The survey, conducted April 3-11, reveals that approximately 70% of farmers report being unable to afford all the fertilizer they need this season. The affordability crisis hits hardest in the South and Northeast, where 78% and 69% of producers respectively cannot secure sufficient inputs, compared to 48% in the Midwest.
Regional differences in fertilizer pre-booking rates have left many producers exposed to recent price volatility. Only 19% of Southern farmers secured fertilizer ahead of the season, compared to 67% in the Midwest, 31% in the West and 30% in the Northeast. These disparities reflect different crop rotations and purchasing patterns, with Midwestern corn and soybean producers typically buying inputs earlier than farmers growing cotton, rice and peanuts in the South.
Price increases strain farm finances
Since tensions escalated in the Middle East and the Strait of Hormuz closure, nitrogen fertilizer prices have risen more than 30%, while combined fuel and fertilizer costs have increased 20% to 40%. Urea prices jumped 47% since late February, marking the largest month-to-month percentage increase on record.
Farm diesel prices have surged 46% since February’s end, affecting machinery operation, fertilizer transport and irrigation costs across nearly every production stage. The overlapping increases help explain why 94% of survey respondents reported their financial situation has worsened or remained unchanged since last year.

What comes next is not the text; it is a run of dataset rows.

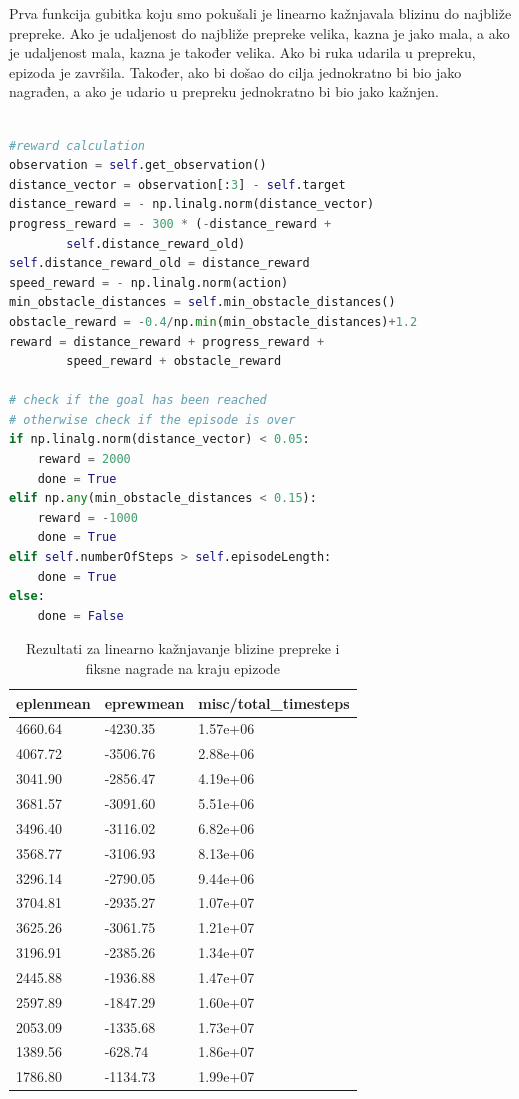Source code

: \documentclass[times,utf8,diplomski]{fer}
\begin{document}
Prva funkcija gubitka koju smo pokušali je linearno kažnjavala blizinu do najbliže prepreke. Ako je udaljenost do najbliže prepreke velika, kazna je jako mala, a ako je udaljenost mala, kazna je također velika. Ako bi ruka udarila u prepreku, epizoda je završila. Također, ako bi došao do cilja jednokratno bi bio jako nagrađen, a ako je udario u prepreku jednokratno bi bio jako kažnjen.

\begin{lstlisting}[caption={Kod za linearno kažnjavanje blizine i fiksne nagrade na kraju epizode},language=Python]

#reward calculation
observation = self.get_observation()
distance_vector = observation[:3] - self.target
distance_reward = - np.linalg.norm(distance_vector)
progress_reward = - 300 * (-distance_reward +
		self.distance_reward_old)
self.distance_reward_old = distance_reward
speed_reward = - np.linalg.norm(action)
min_obstacle_distances = self.min_obstacle_distances()
obstacle_reward = -0.4/np.min(min_obstacle_distances)+1.2
reward = distance_reward + progress_reward +
		speed_reward + obstacle_reward

# check if the goal has been reached
# otherwise check if the episode is over
if np.linalg.norm(distance_vector) < 0.05:
    reward = 2000
    done = True
elif np.any(min_obstacle_distances < 0.15):
    reward = -1000
    done = True
elif self.numberOfSteps > self.episodeLength:
    done = True
else:
    done = False
\end{lstlisting}

\begin{table}[ht!]
\centering
\caption{Rezultati za linearno kažnjavanje blizine prepreke i fiksne nagrade na kraju epizode}
\label{tab:rlk}
\begin{tabular}{@{}lll@{}}
\hline
eplenmean & eprewmean & misc/total\_timesteps \\
\hline
\hline
4660.64 & -4230.35 & 1.57e+06 \\ 
4067.72 & -3506.76 & 2.88e+06 \\ 
3041.90 & -2856.47 & 4.19e+06 \\ 
3681.57 & -3091.60 & 5.51e+06 \\ 
3496.40 & -3116.02 & 6.82e+06 \\ 
3568.77 & -3106.93 & 8.13e+06 \\ 
3296.14 & -2790.05 & 9.44e+06 \\ 
3704.81 & -2935.27 & 1.07e+07 \\ 
3625.26 & -3061.75 & 1.21e+07 \\ 
3196.91 & -2385.26 & 1.34e+07 \\ 
2445.88 & -1936.88 & 1.47e+07 \\ 
2597.89 & -1847.29 & 1.60e+07 \\ 
2053.09 & -1335.68 & 1.73e+07 \\ 
1389.56 & -628.74 & 1.86e+07 \\ 
1786.80 & -1134.73 & 1.99e+07 \\ 
\hline
\end{tabular}
\end{table}
\end{document}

Smaller farms face particular challenges, with substantially lower pre-booking rates across all regions. In the Midwest, only 49% of farms with 1-499 acres pre-booked fertilizer, compared to 77% of operations with 500-2,499 acres.
The survey results suggest many farmers are already adjusting fertilizer applications and planting decisions in response to rising costs, potentially affecting yields and production in the 2026 crop year.